| TASK DESCRIPTION |
What lines of the data below include the word "Your"? Report them by copying each.

| Dataset entries |
....................

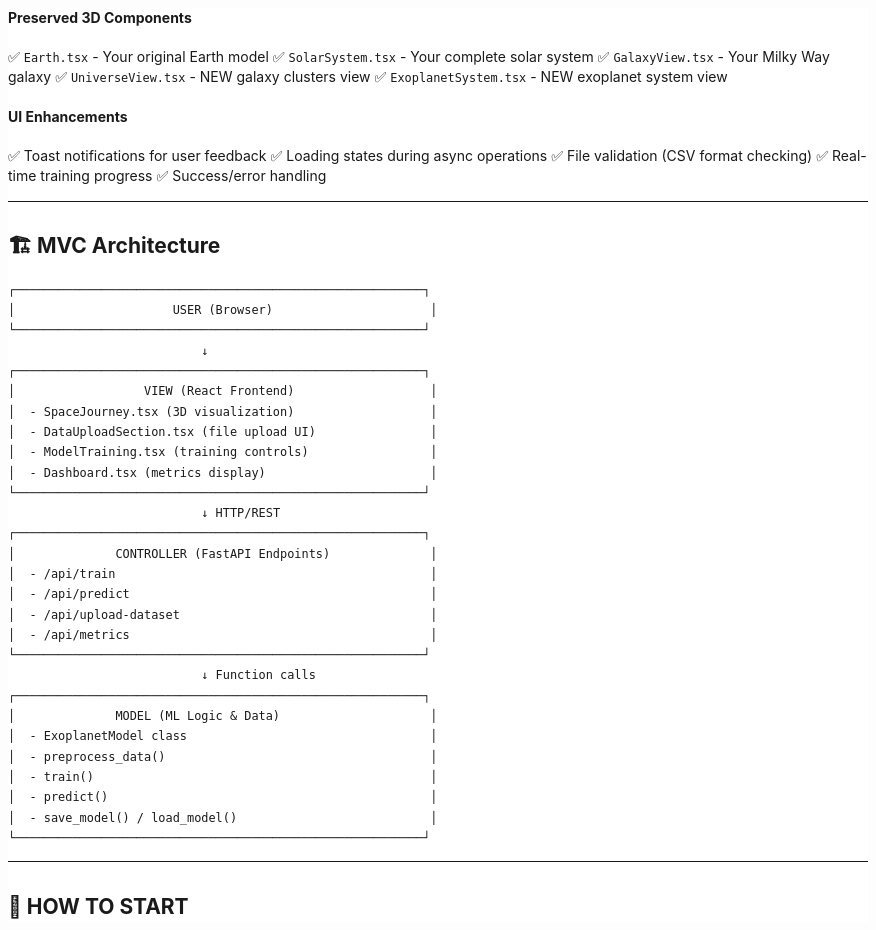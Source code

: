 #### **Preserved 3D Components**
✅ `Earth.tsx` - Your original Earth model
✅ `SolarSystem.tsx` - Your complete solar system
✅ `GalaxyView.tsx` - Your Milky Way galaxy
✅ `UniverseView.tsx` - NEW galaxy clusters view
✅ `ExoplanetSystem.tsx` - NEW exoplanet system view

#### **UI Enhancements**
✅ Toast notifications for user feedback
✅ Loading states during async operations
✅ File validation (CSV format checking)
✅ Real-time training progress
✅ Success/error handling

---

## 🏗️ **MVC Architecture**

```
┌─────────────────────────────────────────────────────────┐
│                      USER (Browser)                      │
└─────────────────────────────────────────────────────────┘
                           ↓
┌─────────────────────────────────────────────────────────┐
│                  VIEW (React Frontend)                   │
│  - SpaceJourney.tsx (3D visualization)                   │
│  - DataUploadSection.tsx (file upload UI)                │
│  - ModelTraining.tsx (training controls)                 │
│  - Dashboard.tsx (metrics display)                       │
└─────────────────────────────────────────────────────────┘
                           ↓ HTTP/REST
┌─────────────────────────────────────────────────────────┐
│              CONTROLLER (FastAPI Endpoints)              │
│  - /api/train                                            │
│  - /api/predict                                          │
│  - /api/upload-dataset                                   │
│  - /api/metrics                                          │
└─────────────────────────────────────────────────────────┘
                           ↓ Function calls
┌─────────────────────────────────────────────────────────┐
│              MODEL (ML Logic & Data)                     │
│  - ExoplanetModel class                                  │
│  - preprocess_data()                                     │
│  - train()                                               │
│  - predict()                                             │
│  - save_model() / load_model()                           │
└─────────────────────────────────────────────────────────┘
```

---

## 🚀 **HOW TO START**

....................

| TASK RESPONSE |
✅ `Earth.tsx` - Your original Earth model
✅ `SolarSystem.tsx` - Your complete solar system
✅ `GalaxyView.tsx` - Your Milky Way galaxy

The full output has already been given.